According to the example embodiment of the present invention shown in FIG. 2, the procedure of FIG. 1 is essentially transferred to each one of the banks, i.e., the individual elements are duplicated. The fuel amount is corrected in the same way for both banks. This is necessary because a different correction would interfere with other open-loop or closed-loop controls. If the limit is reached in correcting the fuel amount, the residual errors of the individual banks are compensated via air amount interventions. The same applies if different injected amount errors occur for the different banks. In this case, the mean error is compensated using the fuel amount intervention, and the residual errors of the individual banks are compensated using the air amount interventions.
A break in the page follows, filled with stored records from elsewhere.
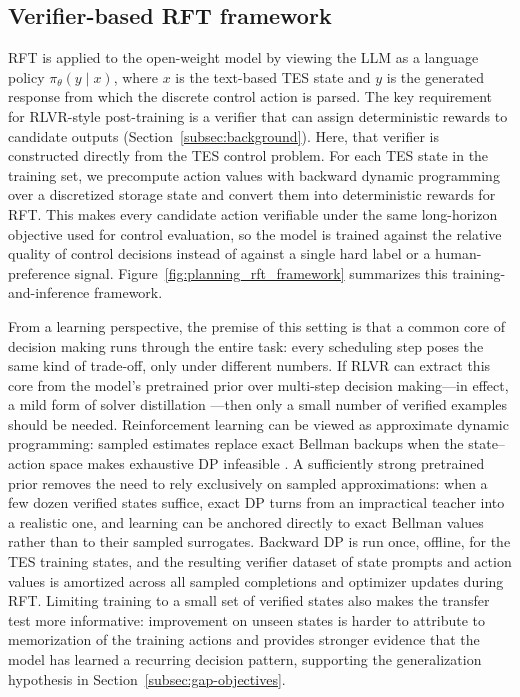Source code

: \documentclass[11pt]{article}
\begin{document}
\subsection{Verifier-based RFT framework}\label{subsec:rft-procedure}
RFT is applied to the open-weight model by viewing the LLM as a language policy $\pi_{\theta}(y \mid x)$, where $x$ is the text-based TES state and $y$ is the generated response from which the discrete control action is parsed. The key requirement for RLVR-style post-training is a verifier that can assign deterministic rewards to candidate outputs (Section~\ref{subsec:background}). Here, that verifier is constructed directly from the TES control problem. For each TES state in the training set, we precompute action values with backward dynamic programming over a discretized storage state and convert them into deterministic rewards for RFT. This makes every candidate action verifiable under the same long-horizon objective used for control evaluation, so the model is trained against the relative quality of control decisions instead of against a single hard label or a human-preference signal. Figure~\ref{fig:planning_rft_framework} summarizes this training-and-inference framework.

From a learning perspective, the premise of this setting is that a common core of decision making runs through the entire task: every scheduling step poses the same kind of trade-off, only under different numbers. If RLVR can extract this core from the model's pretrained prior over multi-step decision making---in effect, a mild form of solver distillation \cite{hinton2015_distillation,anthony2017_expert_iteration}---then only a small number of verified examples should be needed. Reinforcement learning can be viewed as approximate dynamic programming: sampled estimates replace exact Bellman backups when the state--action space makes exhaustive DP infeasible \cite{bertsekas_tsitsiklis_ndp_1996,sutton_barto_rl_2018}. A sufficiently strong pretrained prior removes the need to rely exclusively on sampled approximations: when a few dozen verified states suffice, exact DP turns from an impractical teacher into a realistic one, and learning can be anchored directly to exact Bellman values rather than to their sampled surrogates. Backward DP is run once, offline, for the TES training states, and the resulting verifier dataset of state prompts and action values is amortized across all sampled completions and optimizer updates during RFT. Limiting training to a small set of verified states also makes the transfer test more informative: improvement on unseen states is harder to attribute to memorization of the training actions and provides stronger evidence that the model has learned a recurring decision pattern, supporting the generalization hypothesis in Section~\ref{subsec:gap-objectives}.
\end{document}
Another example embodiment is illustrated in FIG. 3. It essentially corresponds to the functionality of embodiment FIG. 2, but it requires less computer time and memory. Elements described in FIGS. 2 and 1 are designated by the same reference numerals in FIG. 3. Injected amount error DMEL of the first bank is supplied to a node 410 and a node 420. Similarly, injected amount error DMER of the second bank is also supplied to the two nodes 410 and 420. The sum of the two signals is formed in node 410, and the difference between the two signals is formed in node 420. Downstream dividers 415 and 425 divide the output signals of nodes 410 and 420 by two. Filter 140 thus receives the mean value of the two injected amount errors of the two banks. Filter 340 receives the difference with respect to the mean value. The output signal of characteristics map 144 is supplied to a filter 430 and the two nodes 440 and 450. The filter may be designed as a factorer. The output signal of characteristics map 344 is supplied to the two nodes 440 and 450. The output signal of filter 430 is supplied to limiter 132. Signal QMLL is applied to the output of node 440 and signal QMLR is applied to the output of node 450.
In this example embodiment of the present invention, the mean value and the half-difference, i.e., the deviation from the mean value of the individual errors, are learned in characteristics maps 144 and 344. The three correction terms QME, QMLL, and QMLR are determined from these quantities by appropriate adaptive gating with appropriate selection of the plus or minus sign. This means that elements 430 and 132 may be defined as a function of the operating point. The two interventions in the air amount are symmetrical with respect to the mean value and have opposite signs. As an alternative, characteristics maps 144 and/or 344 may also be designed as learning functions of any desired type.
Instead of an integrator, a low-pass filter 140 is used for learning the mean value. For this reason, the fuel amount error is never fully compensated via the intervention in the fuel amount. An intervention in the air amount is thus simultaneously used. The transmission characteristics of filter 430, like the limiting values of limiter 132, are definable as a function of the operating state.
In the embodiments of FIGS. 2 and 3, correction is performed via a uniform intervention in the fuel amounts for all cylinders. Correction by intervention in the air amount is performed individually for different cylinder groups. In this context, the correction may take place for individual cylinders or jointly for a plurality of cylinders. The number of correction values may correspond to the number of air mass meters and/or the number of actuators.